Problem to solve
First find the line with "이 프로젝트는 K-pop 팬들을 위한 팬덤 플랫폼입니다." in the entries below, then set down exactly every line through the line with "- **styled-components**: CSS-in-JS 방식의 스타일 관리", that line included.

Data excerpts

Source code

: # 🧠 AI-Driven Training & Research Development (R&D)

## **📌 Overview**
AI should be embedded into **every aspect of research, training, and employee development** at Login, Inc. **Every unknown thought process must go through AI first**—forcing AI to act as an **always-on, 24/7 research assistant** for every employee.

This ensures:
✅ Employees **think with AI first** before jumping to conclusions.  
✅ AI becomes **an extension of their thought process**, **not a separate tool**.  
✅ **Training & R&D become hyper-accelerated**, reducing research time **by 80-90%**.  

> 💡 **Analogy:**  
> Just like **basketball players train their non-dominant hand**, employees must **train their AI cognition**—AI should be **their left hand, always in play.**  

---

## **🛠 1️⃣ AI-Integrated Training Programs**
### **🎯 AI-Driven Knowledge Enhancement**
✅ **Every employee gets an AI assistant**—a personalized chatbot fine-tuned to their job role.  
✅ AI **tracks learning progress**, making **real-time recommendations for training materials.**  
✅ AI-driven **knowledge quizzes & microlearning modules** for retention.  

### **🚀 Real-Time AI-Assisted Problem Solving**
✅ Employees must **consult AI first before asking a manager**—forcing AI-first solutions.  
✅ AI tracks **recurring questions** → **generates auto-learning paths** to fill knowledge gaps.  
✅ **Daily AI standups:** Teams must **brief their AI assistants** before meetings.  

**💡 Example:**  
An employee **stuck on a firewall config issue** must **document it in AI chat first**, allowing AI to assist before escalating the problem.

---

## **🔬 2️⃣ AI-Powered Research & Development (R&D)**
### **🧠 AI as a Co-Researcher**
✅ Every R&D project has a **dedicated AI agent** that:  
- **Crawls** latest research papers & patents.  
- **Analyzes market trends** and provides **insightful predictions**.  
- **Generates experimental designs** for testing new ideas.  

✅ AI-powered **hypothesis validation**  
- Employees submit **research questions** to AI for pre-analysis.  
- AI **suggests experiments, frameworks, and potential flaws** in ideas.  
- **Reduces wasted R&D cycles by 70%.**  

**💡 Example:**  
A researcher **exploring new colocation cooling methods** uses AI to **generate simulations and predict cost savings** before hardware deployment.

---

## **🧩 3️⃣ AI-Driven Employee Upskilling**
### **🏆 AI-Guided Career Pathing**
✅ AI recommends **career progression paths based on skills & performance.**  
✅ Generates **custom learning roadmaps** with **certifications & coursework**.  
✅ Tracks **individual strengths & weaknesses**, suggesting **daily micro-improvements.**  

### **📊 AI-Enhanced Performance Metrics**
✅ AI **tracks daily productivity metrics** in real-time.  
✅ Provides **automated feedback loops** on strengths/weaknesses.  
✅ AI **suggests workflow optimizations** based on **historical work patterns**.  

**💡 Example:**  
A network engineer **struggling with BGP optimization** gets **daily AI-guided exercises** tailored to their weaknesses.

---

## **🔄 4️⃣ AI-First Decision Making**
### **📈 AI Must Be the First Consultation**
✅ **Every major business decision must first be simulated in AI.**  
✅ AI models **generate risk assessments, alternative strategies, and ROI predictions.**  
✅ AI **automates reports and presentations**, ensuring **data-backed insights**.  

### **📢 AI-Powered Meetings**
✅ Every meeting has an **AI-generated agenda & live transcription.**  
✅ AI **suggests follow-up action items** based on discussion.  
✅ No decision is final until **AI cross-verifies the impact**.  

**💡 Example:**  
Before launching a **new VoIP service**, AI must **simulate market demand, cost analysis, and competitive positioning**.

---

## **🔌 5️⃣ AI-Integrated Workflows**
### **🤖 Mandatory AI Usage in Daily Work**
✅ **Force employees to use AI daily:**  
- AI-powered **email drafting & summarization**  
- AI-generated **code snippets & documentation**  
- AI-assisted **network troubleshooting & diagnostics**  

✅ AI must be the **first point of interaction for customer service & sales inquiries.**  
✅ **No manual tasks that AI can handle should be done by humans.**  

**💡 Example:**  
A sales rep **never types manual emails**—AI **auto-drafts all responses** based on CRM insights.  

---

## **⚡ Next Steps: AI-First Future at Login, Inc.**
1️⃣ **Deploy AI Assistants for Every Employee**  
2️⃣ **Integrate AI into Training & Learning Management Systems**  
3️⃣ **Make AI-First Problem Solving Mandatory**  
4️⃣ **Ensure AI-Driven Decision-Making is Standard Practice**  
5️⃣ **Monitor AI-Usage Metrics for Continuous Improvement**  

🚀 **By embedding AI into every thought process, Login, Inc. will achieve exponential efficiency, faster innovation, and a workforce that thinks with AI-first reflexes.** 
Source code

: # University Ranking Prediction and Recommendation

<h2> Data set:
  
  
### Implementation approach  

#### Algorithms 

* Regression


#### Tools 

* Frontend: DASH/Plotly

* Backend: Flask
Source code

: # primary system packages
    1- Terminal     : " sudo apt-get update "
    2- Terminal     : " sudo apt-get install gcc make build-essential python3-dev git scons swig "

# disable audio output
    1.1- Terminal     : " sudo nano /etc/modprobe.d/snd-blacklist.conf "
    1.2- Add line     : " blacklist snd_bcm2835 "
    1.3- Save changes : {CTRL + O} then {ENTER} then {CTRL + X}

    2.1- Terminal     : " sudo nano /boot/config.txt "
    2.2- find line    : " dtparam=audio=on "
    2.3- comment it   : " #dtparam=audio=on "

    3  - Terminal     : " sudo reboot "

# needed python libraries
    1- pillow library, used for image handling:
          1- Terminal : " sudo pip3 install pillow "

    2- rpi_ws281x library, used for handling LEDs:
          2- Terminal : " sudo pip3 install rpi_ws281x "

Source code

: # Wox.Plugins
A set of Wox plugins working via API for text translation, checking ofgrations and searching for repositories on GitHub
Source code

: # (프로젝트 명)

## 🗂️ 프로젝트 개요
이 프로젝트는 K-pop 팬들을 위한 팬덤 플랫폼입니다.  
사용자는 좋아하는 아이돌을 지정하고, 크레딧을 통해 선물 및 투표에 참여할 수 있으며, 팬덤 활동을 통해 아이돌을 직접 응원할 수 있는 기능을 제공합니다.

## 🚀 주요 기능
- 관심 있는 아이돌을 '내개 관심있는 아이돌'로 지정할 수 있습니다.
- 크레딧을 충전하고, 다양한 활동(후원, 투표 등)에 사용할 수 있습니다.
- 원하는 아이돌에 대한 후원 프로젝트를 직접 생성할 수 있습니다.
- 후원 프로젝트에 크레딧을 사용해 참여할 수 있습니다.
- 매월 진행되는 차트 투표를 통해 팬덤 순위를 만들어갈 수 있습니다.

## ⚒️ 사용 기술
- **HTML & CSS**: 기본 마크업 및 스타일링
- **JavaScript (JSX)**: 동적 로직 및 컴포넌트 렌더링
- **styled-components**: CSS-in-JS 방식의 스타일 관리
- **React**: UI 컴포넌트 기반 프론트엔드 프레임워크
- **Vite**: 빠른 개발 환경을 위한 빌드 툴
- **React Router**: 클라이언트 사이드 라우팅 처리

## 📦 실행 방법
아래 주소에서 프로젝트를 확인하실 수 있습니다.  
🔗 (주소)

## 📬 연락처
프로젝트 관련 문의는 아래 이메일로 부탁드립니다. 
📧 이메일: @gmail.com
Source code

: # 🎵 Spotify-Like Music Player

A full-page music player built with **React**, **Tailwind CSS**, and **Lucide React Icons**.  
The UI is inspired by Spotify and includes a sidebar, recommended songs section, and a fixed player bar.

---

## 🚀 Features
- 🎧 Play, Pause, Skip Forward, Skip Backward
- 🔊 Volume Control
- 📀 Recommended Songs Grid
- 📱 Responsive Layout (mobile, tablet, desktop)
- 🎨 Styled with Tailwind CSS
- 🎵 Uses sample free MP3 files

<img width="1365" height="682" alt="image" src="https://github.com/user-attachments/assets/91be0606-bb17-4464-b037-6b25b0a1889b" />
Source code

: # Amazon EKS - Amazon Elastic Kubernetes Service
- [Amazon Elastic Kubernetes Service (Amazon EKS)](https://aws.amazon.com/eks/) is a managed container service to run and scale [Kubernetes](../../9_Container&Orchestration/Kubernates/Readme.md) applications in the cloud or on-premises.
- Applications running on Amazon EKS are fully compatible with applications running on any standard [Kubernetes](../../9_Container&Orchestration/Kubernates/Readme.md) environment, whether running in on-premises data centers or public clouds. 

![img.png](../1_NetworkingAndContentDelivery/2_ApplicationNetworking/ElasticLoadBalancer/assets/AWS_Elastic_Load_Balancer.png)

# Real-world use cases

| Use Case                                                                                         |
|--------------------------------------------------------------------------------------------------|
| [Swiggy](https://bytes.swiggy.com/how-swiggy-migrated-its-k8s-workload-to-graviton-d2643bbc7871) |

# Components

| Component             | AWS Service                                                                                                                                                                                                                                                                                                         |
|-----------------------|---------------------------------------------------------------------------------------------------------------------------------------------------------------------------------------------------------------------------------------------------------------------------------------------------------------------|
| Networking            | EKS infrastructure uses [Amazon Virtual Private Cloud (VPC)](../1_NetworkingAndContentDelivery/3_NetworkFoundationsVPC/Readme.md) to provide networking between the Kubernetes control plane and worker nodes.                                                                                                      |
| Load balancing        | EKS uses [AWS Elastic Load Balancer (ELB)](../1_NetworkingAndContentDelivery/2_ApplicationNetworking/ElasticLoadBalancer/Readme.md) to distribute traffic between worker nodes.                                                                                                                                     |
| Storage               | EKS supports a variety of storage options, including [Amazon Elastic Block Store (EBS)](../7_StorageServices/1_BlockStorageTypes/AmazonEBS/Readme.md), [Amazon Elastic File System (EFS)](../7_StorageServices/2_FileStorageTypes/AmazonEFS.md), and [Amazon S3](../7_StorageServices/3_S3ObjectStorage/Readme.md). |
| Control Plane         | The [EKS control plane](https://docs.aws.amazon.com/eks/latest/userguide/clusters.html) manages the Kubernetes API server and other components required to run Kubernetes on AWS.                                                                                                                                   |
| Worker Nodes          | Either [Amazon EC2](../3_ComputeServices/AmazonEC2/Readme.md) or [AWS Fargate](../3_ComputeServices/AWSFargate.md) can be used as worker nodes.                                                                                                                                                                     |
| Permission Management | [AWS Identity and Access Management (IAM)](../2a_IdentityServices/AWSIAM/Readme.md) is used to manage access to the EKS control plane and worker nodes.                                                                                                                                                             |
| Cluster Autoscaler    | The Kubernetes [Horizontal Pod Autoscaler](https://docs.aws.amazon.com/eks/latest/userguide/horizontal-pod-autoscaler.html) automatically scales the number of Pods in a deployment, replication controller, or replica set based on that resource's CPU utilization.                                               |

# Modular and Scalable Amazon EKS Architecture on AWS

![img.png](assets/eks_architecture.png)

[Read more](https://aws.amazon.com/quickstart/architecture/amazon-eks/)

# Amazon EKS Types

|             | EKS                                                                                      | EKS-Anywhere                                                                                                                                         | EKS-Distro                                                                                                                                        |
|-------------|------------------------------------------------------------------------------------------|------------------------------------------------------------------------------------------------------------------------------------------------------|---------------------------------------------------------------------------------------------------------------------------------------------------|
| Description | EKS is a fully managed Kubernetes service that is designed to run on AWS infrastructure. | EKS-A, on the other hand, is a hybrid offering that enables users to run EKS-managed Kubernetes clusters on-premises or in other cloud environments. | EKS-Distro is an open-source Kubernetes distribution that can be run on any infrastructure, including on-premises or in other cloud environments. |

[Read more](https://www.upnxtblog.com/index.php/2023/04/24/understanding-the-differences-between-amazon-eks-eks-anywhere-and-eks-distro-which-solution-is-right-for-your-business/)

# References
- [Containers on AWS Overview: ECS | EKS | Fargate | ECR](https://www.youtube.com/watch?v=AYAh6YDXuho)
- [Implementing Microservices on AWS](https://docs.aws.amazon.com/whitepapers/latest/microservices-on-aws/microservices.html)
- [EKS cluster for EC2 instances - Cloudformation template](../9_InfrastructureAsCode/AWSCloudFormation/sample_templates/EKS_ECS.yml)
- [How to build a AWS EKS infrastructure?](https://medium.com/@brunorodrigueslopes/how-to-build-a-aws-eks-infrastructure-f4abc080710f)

Written response
이 프로젝트는 K-pop 팬들을 위한 팬덤 플랫폼입니다.  
사용자는 좋아하는 아이돌을 지정하고, 크레딧을 통해 선물 및 투표에 참여할 수 있으며, 팬덤 활동을 통해 아이돌을 직접 응원할 수 있는 기능을 제공합니다.

## 🚀 주요 기능
- 관심 있는 아이돌을 '내개 관심있는 아이돌'로 지정할 수 있습니다.
- 크레딧을 충전하고, 다양한 활동(후원, 투표 등)에 사용할 수 있습니다.
- 원하는 아이돌에 대한 후원 프로젝트를 직접 생성할 수 있습니다.
- 후원 프로젝트에 크레딧을 사용해 참여할 수 있습니다.
- 매월 진행되는 차트 투표를 통해 팬덤 순위를 만들어갈 수 있습니다.

## ⚒️ 사용 기술
- **HTML & CSS**: 기본 마크업 및 스타일링
- **JavaScript (JSX)**: 동적 로직 및 컴포넌트 렌더링
- **styled-components**: CSS-in-JS 방식의 스타일 관리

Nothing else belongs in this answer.